* [Aim of the task] Your job is to give again, exactly and with no additions, the lines in the records below from the one with "The Crepe editor can" through the one with "- **Deliverable**: Fully", both included. Omit the pictures.

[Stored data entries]
####################

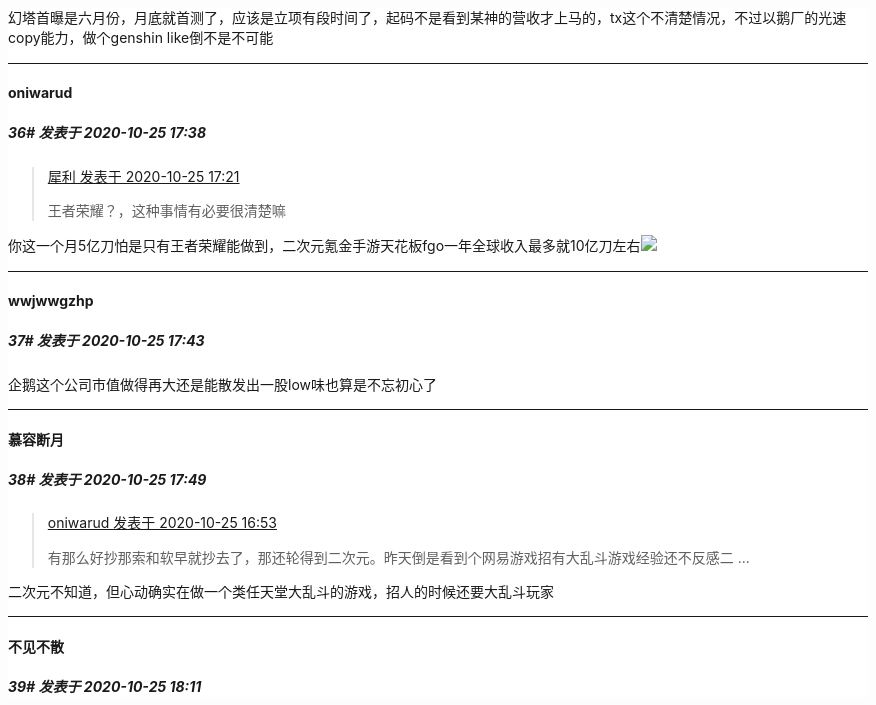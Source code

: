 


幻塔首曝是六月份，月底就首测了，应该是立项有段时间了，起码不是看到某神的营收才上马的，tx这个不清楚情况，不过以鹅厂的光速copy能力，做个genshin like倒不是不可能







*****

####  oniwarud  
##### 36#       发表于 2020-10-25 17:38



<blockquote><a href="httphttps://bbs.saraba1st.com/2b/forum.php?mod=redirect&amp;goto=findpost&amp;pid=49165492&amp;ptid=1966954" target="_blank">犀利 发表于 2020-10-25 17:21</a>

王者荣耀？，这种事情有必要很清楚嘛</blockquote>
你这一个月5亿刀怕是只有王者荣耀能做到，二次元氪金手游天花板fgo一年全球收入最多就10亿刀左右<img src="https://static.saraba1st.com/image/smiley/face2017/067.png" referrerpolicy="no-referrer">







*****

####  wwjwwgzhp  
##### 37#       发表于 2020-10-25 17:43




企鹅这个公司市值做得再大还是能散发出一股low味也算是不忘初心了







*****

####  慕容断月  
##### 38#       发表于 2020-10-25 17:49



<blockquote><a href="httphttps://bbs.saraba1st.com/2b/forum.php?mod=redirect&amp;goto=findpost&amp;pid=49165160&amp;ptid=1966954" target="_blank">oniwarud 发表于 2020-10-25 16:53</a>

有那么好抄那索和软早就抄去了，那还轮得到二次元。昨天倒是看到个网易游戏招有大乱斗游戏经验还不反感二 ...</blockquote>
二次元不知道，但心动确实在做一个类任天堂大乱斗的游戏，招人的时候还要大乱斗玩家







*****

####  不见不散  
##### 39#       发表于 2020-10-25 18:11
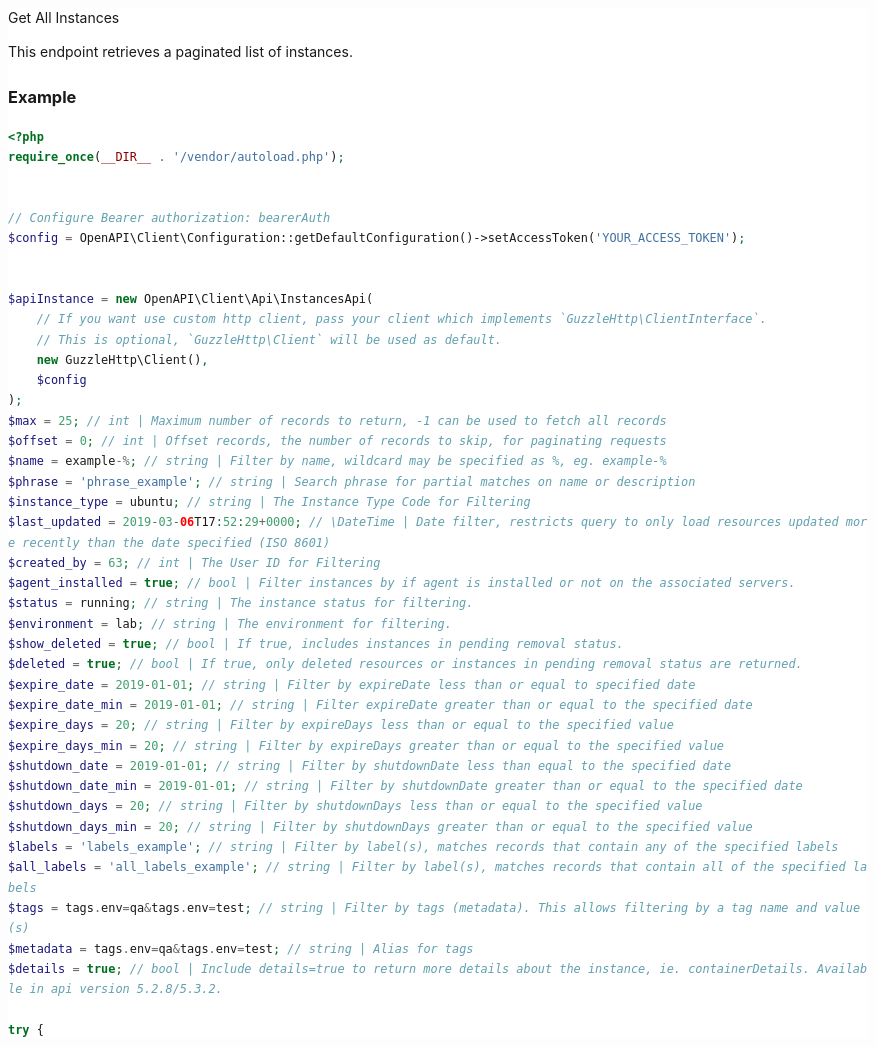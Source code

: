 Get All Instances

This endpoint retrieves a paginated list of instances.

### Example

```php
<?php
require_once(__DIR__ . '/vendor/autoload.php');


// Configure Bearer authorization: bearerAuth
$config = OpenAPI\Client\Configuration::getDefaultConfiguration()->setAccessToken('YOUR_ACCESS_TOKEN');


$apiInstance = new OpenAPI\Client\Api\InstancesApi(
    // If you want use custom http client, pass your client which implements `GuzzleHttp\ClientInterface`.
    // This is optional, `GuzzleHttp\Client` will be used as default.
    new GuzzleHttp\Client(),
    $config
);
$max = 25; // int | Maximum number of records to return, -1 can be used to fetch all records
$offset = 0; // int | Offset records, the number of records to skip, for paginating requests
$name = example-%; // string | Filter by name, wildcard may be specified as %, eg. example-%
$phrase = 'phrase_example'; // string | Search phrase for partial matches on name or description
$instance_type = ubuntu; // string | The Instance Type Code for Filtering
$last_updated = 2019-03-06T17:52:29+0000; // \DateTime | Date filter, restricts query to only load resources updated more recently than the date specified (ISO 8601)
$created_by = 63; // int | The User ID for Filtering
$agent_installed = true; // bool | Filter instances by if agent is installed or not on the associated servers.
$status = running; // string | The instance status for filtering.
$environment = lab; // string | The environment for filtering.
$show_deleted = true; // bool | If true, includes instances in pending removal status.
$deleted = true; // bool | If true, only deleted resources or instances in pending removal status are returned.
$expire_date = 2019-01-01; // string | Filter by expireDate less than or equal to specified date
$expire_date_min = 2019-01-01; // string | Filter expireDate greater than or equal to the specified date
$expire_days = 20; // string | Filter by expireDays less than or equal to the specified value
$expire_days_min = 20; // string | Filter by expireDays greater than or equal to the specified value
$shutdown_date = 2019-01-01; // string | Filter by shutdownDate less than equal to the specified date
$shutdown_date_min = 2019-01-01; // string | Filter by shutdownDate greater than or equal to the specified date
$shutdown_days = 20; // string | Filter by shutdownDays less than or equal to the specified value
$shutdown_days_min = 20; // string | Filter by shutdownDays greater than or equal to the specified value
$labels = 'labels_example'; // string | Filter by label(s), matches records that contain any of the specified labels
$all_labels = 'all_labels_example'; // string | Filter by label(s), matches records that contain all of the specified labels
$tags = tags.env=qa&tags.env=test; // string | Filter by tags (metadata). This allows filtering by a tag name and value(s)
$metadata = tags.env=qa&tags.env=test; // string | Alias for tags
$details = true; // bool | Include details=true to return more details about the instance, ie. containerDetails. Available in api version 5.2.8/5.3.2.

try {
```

####################

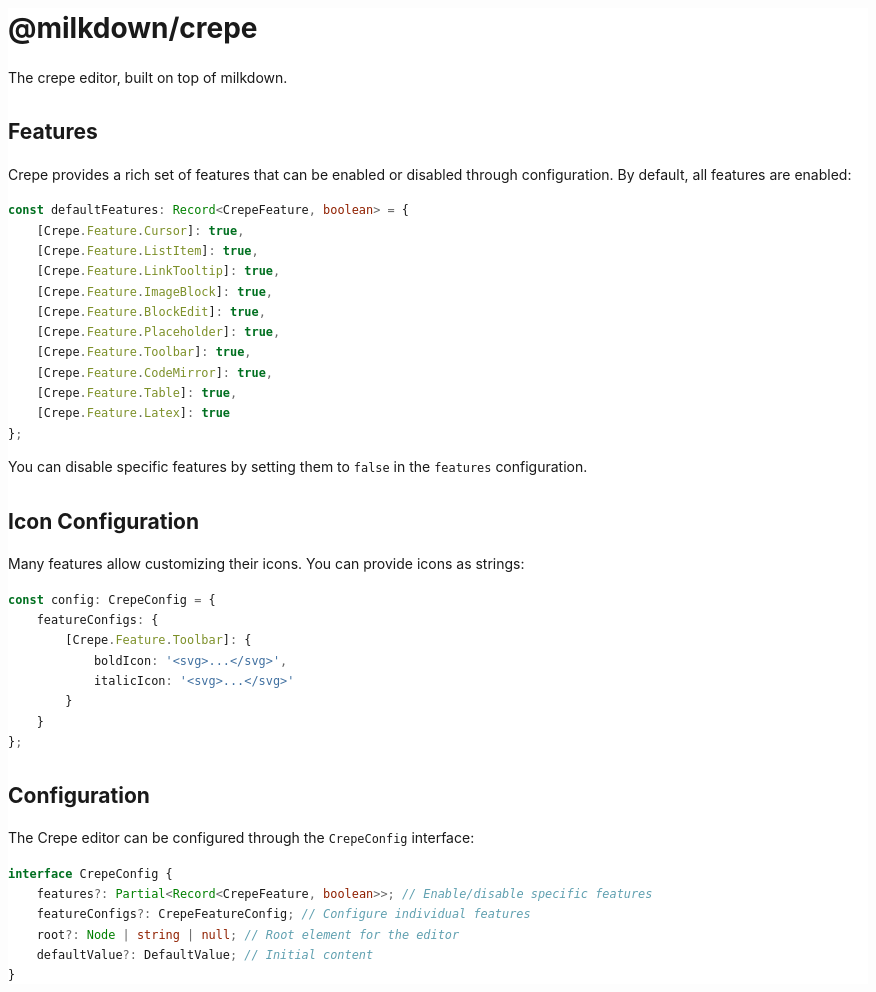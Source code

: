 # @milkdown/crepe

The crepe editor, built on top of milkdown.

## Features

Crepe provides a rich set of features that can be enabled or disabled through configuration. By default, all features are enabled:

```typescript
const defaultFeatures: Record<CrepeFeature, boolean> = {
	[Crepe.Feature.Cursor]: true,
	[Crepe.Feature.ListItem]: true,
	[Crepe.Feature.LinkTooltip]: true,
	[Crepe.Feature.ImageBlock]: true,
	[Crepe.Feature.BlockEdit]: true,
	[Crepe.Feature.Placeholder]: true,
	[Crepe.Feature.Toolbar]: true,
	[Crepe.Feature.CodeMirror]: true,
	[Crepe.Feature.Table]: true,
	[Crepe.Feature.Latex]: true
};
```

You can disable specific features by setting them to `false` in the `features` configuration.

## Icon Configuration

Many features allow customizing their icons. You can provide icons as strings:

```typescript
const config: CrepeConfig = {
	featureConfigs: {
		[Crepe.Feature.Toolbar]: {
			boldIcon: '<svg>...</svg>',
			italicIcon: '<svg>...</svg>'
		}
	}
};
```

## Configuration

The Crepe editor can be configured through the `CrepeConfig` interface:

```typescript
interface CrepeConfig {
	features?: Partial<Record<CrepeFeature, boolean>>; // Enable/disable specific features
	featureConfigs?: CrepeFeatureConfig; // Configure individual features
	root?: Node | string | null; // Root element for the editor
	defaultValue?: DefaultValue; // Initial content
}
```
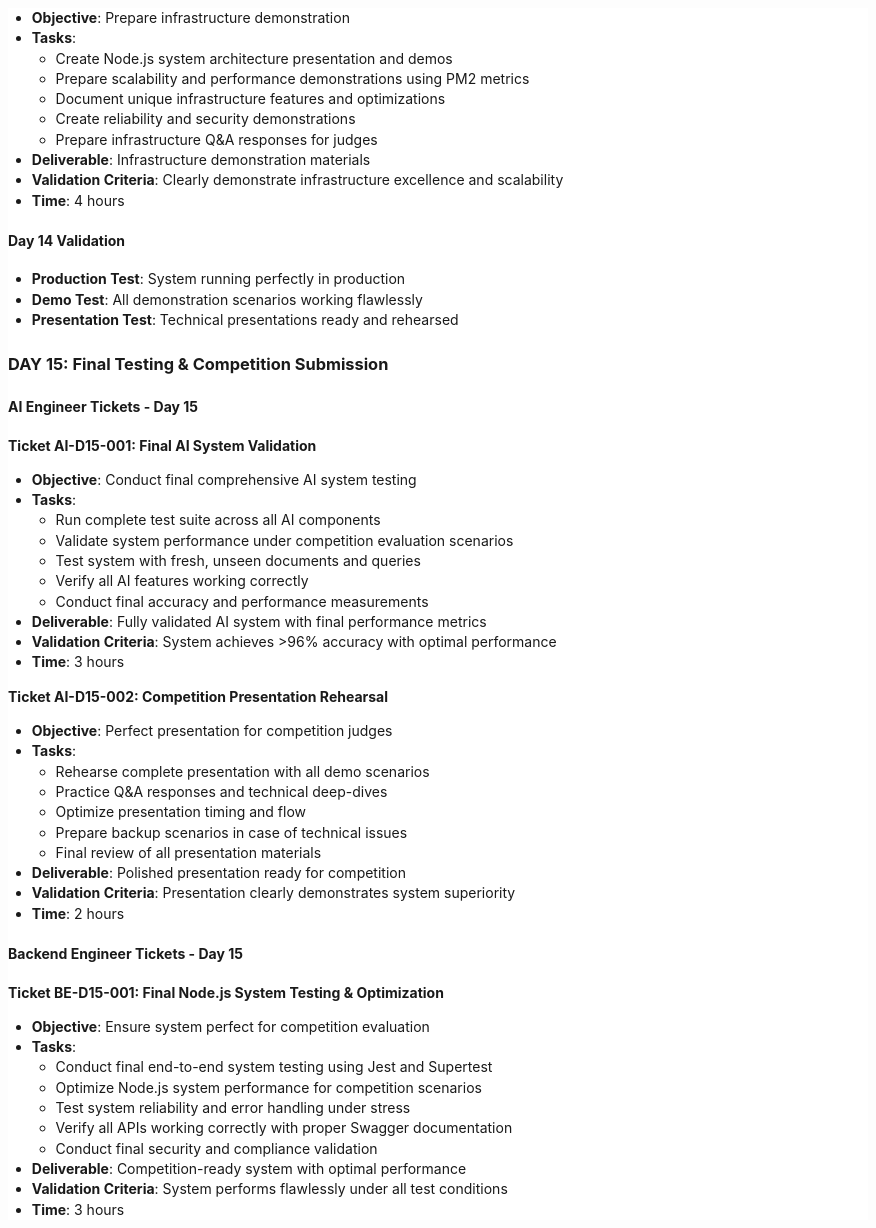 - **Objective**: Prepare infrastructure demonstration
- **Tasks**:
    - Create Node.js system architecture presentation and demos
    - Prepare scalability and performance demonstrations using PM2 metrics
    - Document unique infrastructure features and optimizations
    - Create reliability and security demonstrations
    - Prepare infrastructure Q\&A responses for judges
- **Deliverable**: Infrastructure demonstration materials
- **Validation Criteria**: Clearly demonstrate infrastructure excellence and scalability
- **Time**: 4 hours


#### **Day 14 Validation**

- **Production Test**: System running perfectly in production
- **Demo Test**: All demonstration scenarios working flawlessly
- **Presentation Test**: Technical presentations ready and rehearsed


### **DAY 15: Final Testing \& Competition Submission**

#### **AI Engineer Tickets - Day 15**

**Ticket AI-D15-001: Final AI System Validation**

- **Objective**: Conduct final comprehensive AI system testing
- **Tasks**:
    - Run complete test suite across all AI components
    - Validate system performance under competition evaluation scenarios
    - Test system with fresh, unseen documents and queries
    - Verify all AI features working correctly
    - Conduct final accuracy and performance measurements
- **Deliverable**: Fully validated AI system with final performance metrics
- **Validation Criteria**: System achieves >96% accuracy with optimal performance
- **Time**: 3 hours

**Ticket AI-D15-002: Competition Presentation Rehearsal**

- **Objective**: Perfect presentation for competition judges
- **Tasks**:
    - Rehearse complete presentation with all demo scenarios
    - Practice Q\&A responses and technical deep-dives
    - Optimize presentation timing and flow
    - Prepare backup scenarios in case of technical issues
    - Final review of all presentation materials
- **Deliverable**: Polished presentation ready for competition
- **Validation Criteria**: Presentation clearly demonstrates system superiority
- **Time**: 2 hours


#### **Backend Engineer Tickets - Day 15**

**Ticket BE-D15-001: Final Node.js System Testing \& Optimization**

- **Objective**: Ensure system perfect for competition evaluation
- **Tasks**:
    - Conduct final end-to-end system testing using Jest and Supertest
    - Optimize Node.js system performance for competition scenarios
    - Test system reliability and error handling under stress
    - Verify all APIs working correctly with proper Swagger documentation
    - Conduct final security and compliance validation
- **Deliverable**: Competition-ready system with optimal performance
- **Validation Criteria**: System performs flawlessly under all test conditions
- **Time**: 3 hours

####################

* [Answer to this problem]
The Crepe editor can be configured through the `CrepeConfig` interface:

```typescript
interface CrepeConfig {
	features?: Partial<Record<CrepeFeature, boolean>>; // Enable/disable specific features
	featureConfigs?: CrepeFeatureConfig; // Configure individual features
	root?: Node | string | null; // Root element for the editor
	defaultValue?: DefaultValue; // Initial content
}
```
 - **Objective**: Prepare infrastructure demonstration
- **Tasks**:
    - Create Node.js system architecture presentation and demos
    - Prepare scalability and performance demonstrations using PM2 metrics
    - Document unique infrastructure features and optimizations
    - Create reliability and security demonstrations
    - Prepare infrastructure Q\&A responses for judges
- **Deliverable**: Infrastructure demonstration materials
- **Validation Criteria**: Clearly demonstrate infrastructure excellence and scalability
- **Time**: 4 hours


#### **Day 14 Validation**

- **Production Test**: System running perfectly in production
- **Demo Test**: All demonstration scenarios working flawlessly
- **Presentation Test**: Technical presentations ready and rehearsed


### **DAY 15: Final Testing \& Competition Submission**

#### **AI Engineer Tickets - Day 15**

**Ticket AI-D15-001: Final AI System Validation**

- **Objective**: Conduct final comprehensive AI system testing
- **Tasks**:
    - Run complete test suite across all AI components
    - Validate system performance under competition evaluation scenarios
    - Test system with fresh, unseen documents and queries
    - Verify all AI features working correctly
    - Conduct final accuracy and performance measurements
- **Deliverable**: Fully validated AI system with final performance metrics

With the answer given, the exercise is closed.